When Negative Thoughts Resurface – Psychology Today
Your thoughts always matter because they are what set the foundation for how you feel about yourself and others. Often we refer to it as our ‘self-talk’ and it can make us or break us. What’s important to understand is that we have full control over the way we think and exactly what we think about.
Those who seem to always be positive and radiate energy toward others likely have their thoughts in check. They have developed their ability over time to mostly dwell on thoughts that will serve them and to block out the others. When our thoughts of the past and of our mistakes start to impede with what we are doing now in the present, it’s dangerous – dangerous to our future self.
Even as we’ve tried to block negative thoughts out, they do exist and they keep popping up from time to time, as if to remind us that we should listen to them. It can make us feel trapped in our mind as a sort of prisoner.
You might feel like there is nothing you can do about your thoughts, but I promise you there is. Anything that is counterproductive, causes pain to you or makes you fearful can and will be blocked out – trust me on that one – we just need to work on some strategies and tools.
So how can we learn to direct our thoughts better if we’re unsure how to control them? Let’s start with an example;
A man was playing basketball down at the park with his two children. It so happened that the man accidentally tripped and landed on his son, causing him to fracture his leg. He felt terrible about it, but it was an accident.
He rushed his son to the doctor where his worst predictions were confirmed - his son's leg was in fact fractured. The doctor placed a cast on his son's leg and ensured that the injury would heal quickly - remarkably his son did not seem to be in too much pain, which helped to put the man at ease.
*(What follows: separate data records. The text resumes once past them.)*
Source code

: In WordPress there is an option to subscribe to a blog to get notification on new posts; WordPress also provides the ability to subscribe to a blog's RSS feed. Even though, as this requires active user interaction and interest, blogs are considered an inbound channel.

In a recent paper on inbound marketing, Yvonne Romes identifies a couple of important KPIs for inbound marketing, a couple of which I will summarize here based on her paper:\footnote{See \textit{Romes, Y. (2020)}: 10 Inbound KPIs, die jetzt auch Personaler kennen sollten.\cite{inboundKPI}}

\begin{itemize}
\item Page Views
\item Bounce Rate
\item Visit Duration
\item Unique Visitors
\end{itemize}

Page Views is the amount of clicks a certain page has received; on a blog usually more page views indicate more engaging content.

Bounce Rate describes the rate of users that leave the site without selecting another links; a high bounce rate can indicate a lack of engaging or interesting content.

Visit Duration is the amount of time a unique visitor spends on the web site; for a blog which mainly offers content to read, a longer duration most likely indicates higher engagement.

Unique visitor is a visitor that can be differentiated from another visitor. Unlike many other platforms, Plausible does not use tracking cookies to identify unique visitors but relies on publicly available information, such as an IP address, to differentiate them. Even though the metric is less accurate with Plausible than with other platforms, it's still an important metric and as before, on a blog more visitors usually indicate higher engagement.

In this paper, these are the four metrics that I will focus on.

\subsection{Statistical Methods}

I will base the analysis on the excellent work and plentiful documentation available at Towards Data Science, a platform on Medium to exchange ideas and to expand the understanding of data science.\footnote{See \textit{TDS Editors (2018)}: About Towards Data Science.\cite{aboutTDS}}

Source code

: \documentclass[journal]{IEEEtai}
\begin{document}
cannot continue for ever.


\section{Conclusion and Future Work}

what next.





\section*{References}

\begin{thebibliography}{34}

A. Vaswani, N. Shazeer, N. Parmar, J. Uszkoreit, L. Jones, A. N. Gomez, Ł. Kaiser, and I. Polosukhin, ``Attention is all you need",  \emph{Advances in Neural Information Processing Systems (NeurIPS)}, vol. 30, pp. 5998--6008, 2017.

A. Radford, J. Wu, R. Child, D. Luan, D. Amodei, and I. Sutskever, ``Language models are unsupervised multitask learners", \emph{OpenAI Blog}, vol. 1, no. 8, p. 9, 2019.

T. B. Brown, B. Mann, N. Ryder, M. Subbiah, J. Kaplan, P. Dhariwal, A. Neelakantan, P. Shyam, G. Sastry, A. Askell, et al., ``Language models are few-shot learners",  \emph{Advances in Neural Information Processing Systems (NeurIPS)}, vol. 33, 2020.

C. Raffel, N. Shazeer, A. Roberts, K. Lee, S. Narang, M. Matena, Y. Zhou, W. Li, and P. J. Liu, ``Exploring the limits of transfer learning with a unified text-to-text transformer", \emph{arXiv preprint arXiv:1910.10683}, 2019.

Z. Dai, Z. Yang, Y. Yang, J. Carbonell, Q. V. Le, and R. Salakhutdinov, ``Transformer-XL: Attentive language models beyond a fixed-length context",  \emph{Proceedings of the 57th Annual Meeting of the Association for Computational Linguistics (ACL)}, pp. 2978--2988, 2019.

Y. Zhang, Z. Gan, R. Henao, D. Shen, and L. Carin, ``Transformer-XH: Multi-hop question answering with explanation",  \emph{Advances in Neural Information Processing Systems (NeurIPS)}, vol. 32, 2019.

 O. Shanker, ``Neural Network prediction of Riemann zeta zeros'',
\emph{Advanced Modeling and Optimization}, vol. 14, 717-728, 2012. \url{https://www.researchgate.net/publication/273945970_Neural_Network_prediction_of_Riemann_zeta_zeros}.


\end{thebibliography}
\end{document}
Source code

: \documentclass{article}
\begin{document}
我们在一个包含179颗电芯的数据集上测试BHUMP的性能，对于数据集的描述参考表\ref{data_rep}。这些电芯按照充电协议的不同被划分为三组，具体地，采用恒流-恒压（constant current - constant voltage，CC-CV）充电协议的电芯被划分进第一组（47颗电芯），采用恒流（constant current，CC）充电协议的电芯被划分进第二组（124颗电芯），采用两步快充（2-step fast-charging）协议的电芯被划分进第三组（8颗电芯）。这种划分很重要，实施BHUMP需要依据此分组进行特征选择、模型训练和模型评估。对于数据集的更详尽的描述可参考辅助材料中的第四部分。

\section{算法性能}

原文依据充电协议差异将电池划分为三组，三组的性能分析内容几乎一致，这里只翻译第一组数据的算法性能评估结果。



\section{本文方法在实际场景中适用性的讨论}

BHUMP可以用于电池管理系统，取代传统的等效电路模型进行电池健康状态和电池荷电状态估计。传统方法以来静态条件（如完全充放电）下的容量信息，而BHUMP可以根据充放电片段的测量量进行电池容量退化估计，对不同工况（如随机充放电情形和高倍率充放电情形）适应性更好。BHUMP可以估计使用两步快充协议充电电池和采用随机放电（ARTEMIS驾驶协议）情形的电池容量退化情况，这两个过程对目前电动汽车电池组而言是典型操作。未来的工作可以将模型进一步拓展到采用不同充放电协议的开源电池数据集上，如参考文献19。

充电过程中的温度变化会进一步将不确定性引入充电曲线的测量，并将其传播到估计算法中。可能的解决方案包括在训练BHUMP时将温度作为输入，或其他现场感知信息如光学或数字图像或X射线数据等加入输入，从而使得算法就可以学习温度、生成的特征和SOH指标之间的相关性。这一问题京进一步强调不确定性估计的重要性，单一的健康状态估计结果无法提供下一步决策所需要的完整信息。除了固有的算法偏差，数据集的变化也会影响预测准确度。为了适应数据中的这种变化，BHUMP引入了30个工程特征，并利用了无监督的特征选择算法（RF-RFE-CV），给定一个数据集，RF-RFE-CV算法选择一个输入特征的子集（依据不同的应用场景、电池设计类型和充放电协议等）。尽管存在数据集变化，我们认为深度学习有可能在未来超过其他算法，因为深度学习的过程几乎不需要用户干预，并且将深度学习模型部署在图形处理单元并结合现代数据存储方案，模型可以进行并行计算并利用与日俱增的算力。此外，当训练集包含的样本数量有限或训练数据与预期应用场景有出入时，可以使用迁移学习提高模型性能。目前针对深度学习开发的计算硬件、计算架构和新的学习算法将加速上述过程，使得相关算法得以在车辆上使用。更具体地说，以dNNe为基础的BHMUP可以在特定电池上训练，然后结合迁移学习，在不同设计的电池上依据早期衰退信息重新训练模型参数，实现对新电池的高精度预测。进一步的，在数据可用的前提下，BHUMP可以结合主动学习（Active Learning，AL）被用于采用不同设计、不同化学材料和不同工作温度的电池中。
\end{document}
By the time they arrived home, his son was happy - enjoying his bowl of ice-cream. Once the young son lay calm on the couch, the father took some time to himself to reflect on what had happened. He just felt, really really bad that he had hurt is son. He sobbed a little. As tough as it is to see your child hurt, it becomes a bit tougher when you know that you contributed to the cause of it.
The father understood that accidents happen and it made him feel a bit better. He needed to realise though, that dwelling on what happened would not bring him any good. The next day, his son was happy and cheerful once again, but the father still felt a sense of anguish. As time passed the father would cycle through negative thoughts of guilt, anxiety, depression and self-loathing. He couldn't enjoy spending time with his children because his thoughts were beginning to overrule everything. Even though his son was on the mend, he couldn't express the joy you would think he'd have.
The issue he was having was that memories kept popping up and he couldn't stop replaying the events that had happened. He knew he was going to feel awful unless he could free himself from these unwanted thoughts. He needed the block them out.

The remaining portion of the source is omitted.